### ASSIGNMENT
All of the data must be returned exactly as given.

Source records

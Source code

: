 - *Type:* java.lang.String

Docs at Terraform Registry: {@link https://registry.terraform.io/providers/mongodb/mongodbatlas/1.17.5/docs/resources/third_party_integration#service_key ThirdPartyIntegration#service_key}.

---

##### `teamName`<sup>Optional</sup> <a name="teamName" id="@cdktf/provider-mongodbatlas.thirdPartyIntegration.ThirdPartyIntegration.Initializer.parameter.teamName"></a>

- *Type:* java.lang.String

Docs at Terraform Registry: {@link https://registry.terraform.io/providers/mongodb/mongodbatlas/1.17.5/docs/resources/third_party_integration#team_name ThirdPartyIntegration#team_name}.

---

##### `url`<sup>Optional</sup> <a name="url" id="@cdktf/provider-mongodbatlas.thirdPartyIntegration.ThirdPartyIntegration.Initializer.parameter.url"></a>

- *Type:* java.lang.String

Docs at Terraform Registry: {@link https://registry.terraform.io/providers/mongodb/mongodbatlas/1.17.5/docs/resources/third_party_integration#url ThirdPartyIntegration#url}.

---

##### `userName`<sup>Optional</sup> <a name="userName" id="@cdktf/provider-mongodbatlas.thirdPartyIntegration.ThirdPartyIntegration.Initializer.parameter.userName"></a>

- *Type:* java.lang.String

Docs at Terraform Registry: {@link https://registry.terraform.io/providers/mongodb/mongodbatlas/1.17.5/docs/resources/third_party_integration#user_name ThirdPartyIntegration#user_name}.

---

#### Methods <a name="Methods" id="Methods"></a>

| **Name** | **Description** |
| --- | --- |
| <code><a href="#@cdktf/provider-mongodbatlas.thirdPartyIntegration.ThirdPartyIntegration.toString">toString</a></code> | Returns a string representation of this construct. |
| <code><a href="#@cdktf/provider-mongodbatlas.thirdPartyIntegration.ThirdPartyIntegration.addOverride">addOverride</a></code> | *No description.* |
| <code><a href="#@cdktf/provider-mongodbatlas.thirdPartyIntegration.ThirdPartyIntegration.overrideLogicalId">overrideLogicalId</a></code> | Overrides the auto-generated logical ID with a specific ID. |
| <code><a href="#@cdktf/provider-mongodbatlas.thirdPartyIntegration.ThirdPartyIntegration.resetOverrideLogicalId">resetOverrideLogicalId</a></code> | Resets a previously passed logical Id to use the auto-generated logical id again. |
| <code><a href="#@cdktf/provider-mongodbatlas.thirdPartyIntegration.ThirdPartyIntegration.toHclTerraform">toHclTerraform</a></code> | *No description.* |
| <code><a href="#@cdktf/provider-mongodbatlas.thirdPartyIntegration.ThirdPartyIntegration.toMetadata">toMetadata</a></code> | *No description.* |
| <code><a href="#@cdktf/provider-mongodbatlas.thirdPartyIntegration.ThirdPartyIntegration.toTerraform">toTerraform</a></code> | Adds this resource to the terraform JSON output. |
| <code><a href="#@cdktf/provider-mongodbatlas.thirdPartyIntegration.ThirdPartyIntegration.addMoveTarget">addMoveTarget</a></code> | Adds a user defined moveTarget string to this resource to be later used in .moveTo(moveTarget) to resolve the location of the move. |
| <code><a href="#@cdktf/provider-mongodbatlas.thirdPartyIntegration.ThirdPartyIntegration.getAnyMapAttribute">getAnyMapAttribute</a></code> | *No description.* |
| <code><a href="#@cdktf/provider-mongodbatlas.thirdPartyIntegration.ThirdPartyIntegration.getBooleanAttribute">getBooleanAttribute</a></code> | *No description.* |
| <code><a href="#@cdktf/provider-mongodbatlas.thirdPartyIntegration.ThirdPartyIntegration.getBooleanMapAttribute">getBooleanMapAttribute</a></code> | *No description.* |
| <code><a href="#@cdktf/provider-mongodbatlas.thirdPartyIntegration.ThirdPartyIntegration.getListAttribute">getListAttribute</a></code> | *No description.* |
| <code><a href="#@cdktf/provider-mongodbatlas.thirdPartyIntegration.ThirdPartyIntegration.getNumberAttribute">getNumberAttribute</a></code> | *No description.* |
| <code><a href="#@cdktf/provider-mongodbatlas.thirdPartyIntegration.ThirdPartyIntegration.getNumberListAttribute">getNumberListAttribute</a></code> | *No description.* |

### COMPLETED TASK
Source code

: - *Type:* java.lang.String

Docs at Terraform Registry: {@link https://registry.terraform.io/providers/mongodb/mongodbatlas/1.17.5/docs/resources/third_party_integration#service_key ThirdPartyIntegration#service_key}.

---

##### `teamName`<sup>Optional</sup> <a name="teamName" id="@cdktf/provider-mongodbatlas.thirdPartyIntegration.ThirdPartyIntegration.Initializer.parameter.teamName"></a>

- *Type:* java.lang.String

Docs at Terraform Registry: {@link https://registry.terraform.io/providers/mongodb/mongodbatlas/1.17.5/docs/resources/third_party_integration#team_name ThirdPartyIntegration#team_name}.

---

##### `url`<sup>Optional</sup> <a name="url" id="@cdktf/provider-mongodbatlas.thirdPartyIntegration.ThirdPartyIntegration.Initializer.parameter.url"></a>

- *Type:* java.lang.String

Docs at Terraform Registry: {@link https://registry.terraform.io/providers/mongodb/mongodbatlas/1.17.5/docs/resources/third_party_integration#url ThirdPartyIntegration#url}.

---

##### `userName`<sup>Optional</sup> <a name="userName" id="@cdktf/provider-mongodbatlas.thirdPartyIntegration.ThirdPartyIntegration.Initializer.parameter.userName"></a>

- *Type:* java.lang.String

Docs at Terraform Registry: {@link https://registry.terraform.io/providers/mongodb/mongodbatlas/1.17.5/docs/resources/third_party_integration#user_name ThirdPartyIntegration#user_name}.

---

#### Methods <a name="Methods" id="Methods"></a>

| **Name** | **Description** |
| --- | --- |
| <code><a href="#@cdktf/provider-mongodbatlas.thirdPartyIntegration.ThirdPartyIntegration.toString">toString</a></code> | Returns a string representation of this construct. |
| <code><a href="#@cdktf/provider-mongodbatlas.thirdPartyIntegration.ThirdPartyIntegration.addOverride">addOverride</a></code> | *No description.* |
| <code><a href="#@cdktf/provider-mongodbatlas.thirdPartyIntegration.ThirdPartyIntegration.overrideLogicalId">overrideLogicalId</a></code> | Overrides the auto-generated logical ID with a specific ID. |
| <code><a href="#@cdktf/provider-mongodbatlas.thirdPartyIntegration.ThirdPartyIntegration.resetOverrideLogicalId">resetOverrideLogicalId</a></code> | Resets a previously passed logical Id to use the auto-generated logical id again. |
| <code><a href="#@cdktf/provider-mongodbatlas.thirdPartyIntegration.ThirdPartyIntegration.toHclTerraform">toHclTerraform</a></code> | *No description.* |
| <code><a href="#@cdktf/provider-mongodbatlas.thirdPartyIntegration.ThirdPartyIntegration.toMetadata">toMetadata</a></code> | *No description.* |
| <code><a href="#@cdktf/provider-mongodbatlas.thirdPartyIntegration.ThirdPartyIntegration.toTerraform">toTerraform</a></code> | Adds this resource to the terraform JSON output. |
| <code><a href="#@cdktf/provider-mongodbatlas.thirdPartyIntegration.ThirdPartyIntegration.addMoveTarget">addMoveTarget</a></code> | Adds a user defined moveTarget string to this resource to be later used in .moveTo(moveTarget) to resolve the location of the move. |
| <code><a href="#@cdktf/provider-mongodbatlas.thirdPartyIntegration.ThirdPartyIntegration.getAnyMapAttribute">getAnyMapAttribute</a></code> | *No description.* |
| <code><a href="#@cdktf/provider-mongodbatlas.thirdPartyIntegration.ThirdPartyIntegration.getBooleanAttribute">getBooleanAttribute</a></code> | *No description.* |
| <code><a href="#@cdktf/provider-mongodbatlas.thirdPartyIntegration.ThirdPartyIntegration.getBooleanMapAttribute">getBooleanMapAttribute</a></code> | *No description.* |
| <code><a href="#@cdktf/provider-mongodbatlas.thirdPartyIntegration.ThirdPartyIntegration.getListAttribute">getListAttribute</a></code> | *No description.* |
| <code><a href="#@cdktf/provider-mongodbatlas.thirdPartyIntegration.ThirdPartyIntegration.getNumberAttribute">getNumberAttribute</a></code> | *No description.* |
| <code><a href="#@cdktf/provider-mongodbatlas.thirdPartyIntegration.ThirdPartyIntegration.getNumberListAttribute">getNumberListAttribute</a></code> | *No description.* |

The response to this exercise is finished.